§ **Extracted entries**
━━━━━━━━━━━━━━━━
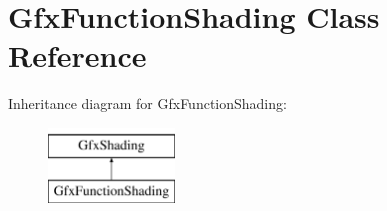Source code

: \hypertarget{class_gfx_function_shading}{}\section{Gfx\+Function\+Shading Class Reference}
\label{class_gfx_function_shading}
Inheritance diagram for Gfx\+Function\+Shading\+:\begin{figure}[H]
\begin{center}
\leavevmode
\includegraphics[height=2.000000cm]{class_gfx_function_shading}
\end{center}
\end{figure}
━━━━━━━━━━━━━━━━
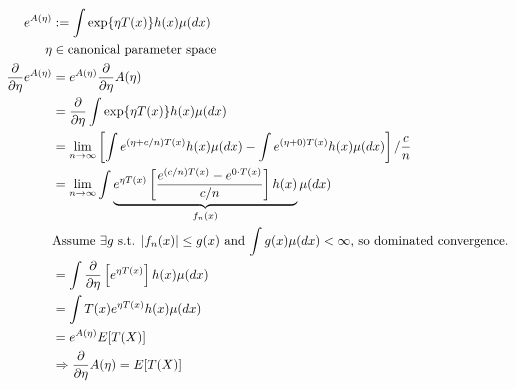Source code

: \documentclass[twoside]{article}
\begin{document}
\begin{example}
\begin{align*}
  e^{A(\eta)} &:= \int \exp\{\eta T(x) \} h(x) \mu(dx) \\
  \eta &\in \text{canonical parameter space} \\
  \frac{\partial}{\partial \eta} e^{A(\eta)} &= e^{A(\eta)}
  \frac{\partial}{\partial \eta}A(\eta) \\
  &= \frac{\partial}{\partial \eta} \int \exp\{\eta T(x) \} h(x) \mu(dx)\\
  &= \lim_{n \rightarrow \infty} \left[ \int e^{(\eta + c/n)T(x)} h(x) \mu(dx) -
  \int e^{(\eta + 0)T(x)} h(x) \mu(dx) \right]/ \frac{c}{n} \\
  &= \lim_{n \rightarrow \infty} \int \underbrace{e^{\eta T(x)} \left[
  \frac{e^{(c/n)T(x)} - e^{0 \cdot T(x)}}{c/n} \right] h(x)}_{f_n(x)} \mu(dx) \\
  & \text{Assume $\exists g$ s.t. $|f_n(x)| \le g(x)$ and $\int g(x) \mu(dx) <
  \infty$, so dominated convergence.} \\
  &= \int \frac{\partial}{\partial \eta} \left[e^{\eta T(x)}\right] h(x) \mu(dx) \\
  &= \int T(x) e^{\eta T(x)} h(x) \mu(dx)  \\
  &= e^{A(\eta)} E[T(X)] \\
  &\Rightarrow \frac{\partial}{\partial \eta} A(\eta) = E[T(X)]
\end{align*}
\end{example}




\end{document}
━━━━━━━━━━━━━━━━
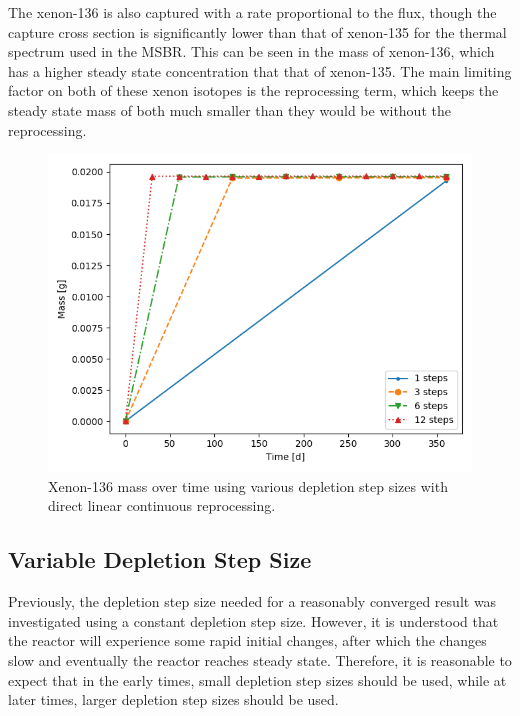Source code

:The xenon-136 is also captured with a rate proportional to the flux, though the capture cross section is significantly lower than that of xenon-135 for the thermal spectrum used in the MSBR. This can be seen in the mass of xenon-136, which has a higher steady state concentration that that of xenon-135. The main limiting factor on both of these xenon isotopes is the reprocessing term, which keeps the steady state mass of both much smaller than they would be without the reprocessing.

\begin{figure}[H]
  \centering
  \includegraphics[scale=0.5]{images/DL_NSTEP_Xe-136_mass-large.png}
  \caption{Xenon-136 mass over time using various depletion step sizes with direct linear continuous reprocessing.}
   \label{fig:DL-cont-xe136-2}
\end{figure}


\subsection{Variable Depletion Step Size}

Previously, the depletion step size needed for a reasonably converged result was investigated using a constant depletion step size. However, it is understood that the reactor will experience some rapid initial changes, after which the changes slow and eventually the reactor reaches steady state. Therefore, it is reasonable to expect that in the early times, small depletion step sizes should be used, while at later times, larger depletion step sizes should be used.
━━━━━━━━━━━━━━━━
In how many lines of the material does the word "label" occur? Reply with only that number.

§ **Answer to this problem**
2